During Tuesday’s County Commission meeting, Barbetta questioned Applebee about whether the proposed sites for the downtown shelter had failed their environmental assessments.
“There’s been no failure at this point,” Applebee said.
“On the record, last night Susan Chapman said that both sites had failed the environmental report,”
Barbetta replied, referring to Monday’s City Commission meeting.
At that meeting, referring to the proposed homeless shelter sites, Chapman said: “With regard to the sites — if the sites keep flunking environmental tests, I don’t know what we’re going to do.”
As the City Commission remains divided on the subject of building a “Come as You Are” homeless shelter within the city, opponents are using the account of a Sarasota Police Department lieutenant as ammunition in the fight against the shelter.
At the March 3 City Commission meeting, Vice Mayor Willie Shaw invited Lt.
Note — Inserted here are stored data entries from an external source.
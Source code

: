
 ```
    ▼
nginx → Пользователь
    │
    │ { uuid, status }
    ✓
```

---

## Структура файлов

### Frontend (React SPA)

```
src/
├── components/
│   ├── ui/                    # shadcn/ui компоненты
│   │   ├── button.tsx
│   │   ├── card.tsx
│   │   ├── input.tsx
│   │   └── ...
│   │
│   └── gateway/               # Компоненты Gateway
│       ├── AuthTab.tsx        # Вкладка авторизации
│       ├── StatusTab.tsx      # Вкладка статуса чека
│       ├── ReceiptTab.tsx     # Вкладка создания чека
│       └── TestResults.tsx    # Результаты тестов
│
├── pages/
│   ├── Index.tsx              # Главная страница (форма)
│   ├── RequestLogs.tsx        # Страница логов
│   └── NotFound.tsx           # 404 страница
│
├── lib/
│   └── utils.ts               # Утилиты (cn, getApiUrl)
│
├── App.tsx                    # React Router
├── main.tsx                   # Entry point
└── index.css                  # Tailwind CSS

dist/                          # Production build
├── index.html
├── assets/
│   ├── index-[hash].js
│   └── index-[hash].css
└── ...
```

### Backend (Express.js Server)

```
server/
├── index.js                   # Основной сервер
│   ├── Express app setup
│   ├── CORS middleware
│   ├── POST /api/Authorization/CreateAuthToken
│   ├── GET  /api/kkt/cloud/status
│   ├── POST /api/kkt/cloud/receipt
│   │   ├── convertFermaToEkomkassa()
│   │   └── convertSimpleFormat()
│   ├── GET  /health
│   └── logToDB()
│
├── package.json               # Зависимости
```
Kevin Stiff to share his observations from visiting similar homeless shelters in San Antonio, Phoenix, Los Angeles and San Diego.
Most of his observations came from the Robert Marbut-designed Haven for Hope in San Antonio. Stiff said he informally polled 17 nearby business owners and residents, none of whom said the center has had a positive impact on the community.
Shelter opponents, such as Shaw and Commissioner Susan Chapman, have argued a homeless facility would be a burden on the city and serve as a magnet for regional transients. At Haven for Hope and Central Arizona Shelter Services in Phoenix, Stiff reported a similar phenomenon.
“The manager (in Phoenix) feels the population is growing,” Stiff said. “They feel they’ve become a regional drop-off center.”
Stiff noted that he had no stance on whether the shelter should be built, and he also included recommendations for how to avoid the missteps of other facilities. In Phoenix, for example, the shelter manager said the group failed to properly communicate with the surrounding neighborhood; Stiff recommended holding regular community meetings in the area where the shelter is built to get feedback from residents.
Ultimately, Stiff said, the SPD will stand behind whatever the city decides is best.
“The police department is prepared to make whichever plan a success for the city,” Stiff said.